Collisional processes are known to play a key role in the Kuiper Belt. One significant result of collisional modeling is that KBOs smaller than ~50 km in diameter cannot have survived the collisional bombardment over time and therefore must be younger than the age of the solar system. As a result it is now widely accepted that the Jupiter Family comets, which have their source region in the Kuiper Belt, are chips off KBOs created in (comparatively) recent times by collisions in the Kuiper Belt.

How did the Kuiper Belt and KBOs form? Computer simulations indicate that the KBOs formed along with Pluto early in the history of the solar system. The total mass of the present-day Kuiper Belt is low, in the range of 0.5 to 1 Earth mass. This is known to be too low to have been able to form the KBOs in the age of the solar system.
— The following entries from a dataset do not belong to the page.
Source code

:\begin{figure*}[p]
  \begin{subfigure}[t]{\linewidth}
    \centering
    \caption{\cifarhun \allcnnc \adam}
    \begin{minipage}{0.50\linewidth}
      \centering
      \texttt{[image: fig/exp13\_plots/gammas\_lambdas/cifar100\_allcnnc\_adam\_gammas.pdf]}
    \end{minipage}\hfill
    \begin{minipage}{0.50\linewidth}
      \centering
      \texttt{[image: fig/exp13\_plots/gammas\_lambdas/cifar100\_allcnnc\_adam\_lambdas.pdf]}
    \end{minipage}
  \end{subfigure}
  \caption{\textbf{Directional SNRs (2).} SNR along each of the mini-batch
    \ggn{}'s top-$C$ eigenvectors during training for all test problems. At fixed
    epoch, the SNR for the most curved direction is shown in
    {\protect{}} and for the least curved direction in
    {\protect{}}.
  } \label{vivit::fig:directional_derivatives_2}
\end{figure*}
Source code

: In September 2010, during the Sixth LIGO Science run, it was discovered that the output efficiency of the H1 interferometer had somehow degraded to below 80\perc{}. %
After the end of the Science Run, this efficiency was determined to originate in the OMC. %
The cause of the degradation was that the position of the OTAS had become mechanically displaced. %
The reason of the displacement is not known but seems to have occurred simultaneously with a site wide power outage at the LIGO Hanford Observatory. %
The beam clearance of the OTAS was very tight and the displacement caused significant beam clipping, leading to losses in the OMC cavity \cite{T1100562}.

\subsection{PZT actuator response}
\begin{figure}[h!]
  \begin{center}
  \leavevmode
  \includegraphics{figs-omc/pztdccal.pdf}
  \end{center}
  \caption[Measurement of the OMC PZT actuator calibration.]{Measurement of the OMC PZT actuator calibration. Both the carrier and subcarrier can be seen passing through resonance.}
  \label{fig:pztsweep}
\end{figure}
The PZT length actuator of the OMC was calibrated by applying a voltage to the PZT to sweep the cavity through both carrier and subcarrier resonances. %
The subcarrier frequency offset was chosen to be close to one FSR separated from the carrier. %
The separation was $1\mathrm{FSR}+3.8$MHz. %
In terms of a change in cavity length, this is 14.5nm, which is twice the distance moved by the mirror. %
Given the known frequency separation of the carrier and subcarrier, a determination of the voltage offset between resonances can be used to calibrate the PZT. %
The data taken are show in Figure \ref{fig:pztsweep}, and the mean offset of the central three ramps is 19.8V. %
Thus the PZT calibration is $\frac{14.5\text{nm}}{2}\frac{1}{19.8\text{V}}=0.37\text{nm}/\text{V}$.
It is therefore surmised that the primordial Kuiper Belt was many (e.g., 50) times) its present day mass. This mass estimate indicates that the primordial solar nebula extended uninterrupted beyond Neptune's distance (30 AU), at least to the present-day edge of the main Kuiper Belt (55 AU). It is not clear if the relative dearth of large KBOs seen beyond 55 AU is due to a real edge in the Kuiper Belt near this distance, or instead simply a trough which may stretch only a few tens of AU with a larger, even more massive belt lying beyond.

Based on the sizes and orbits of KBOs, it appears that the Kuiper Belt was well on its way to growing one or more large planets, perhaps even something the size of the Earth, or even Neptune, when the growth process was interrupted. It is believed that the formation of Neptune is what disturbed the region gravitationally and interrupted this growth. One consequence of this disturbance is that Neptune's gravitational influence caused collisions between objects in the young Kuiper Belt to become very violent. As a result, much of the mass in the Kuiper Belt was eroded into dust and subsequently blown away into interstellar space. Similar processes have been observed to be taking place in what appear to be Kuiper Belts around many stars in the galaxy, such as Vega and Beta Pictoris. This strong connection between the Kuiper Belt and other solar systems adds impetus to the desire to explore the Kuiper belt and KBOs further.